[REQUIREMENT] Read through the entries below and copy each line where "String" turns up.

***** RECORDS SHOWN *****

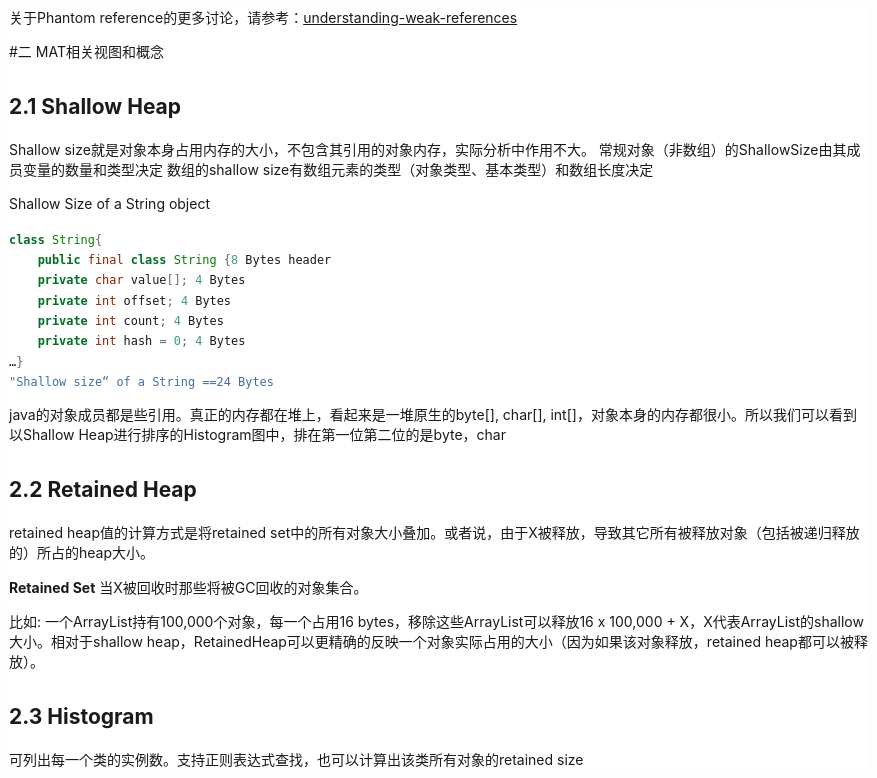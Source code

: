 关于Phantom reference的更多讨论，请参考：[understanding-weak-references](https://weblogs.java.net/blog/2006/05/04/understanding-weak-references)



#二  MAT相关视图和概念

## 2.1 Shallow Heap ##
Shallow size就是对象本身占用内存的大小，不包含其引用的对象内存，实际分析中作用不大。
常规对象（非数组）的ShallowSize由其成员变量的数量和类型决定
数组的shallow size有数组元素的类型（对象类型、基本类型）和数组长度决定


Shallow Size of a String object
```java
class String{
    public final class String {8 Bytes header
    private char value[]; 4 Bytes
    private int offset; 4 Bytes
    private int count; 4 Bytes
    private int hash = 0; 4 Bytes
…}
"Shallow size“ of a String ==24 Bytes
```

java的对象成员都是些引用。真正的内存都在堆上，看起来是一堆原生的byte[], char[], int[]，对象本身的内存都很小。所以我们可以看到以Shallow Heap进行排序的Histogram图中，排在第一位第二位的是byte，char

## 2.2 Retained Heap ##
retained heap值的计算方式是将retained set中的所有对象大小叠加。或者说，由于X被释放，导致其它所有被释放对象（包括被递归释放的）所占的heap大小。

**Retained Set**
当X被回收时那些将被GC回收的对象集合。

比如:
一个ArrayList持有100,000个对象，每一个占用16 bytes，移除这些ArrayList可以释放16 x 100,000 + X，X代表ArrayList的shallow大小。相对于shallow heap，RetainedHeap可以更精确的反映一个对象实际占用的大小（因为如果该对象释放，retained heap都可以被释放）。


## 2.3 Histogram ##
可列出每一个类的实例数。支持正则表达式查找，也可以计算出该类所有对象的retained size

*****

[EXERCISE SOLUTION]
Shallow Size of a String object
class String{
    public final class String {8 Bytes header
"Shallow size“ of a String ==24 Bytes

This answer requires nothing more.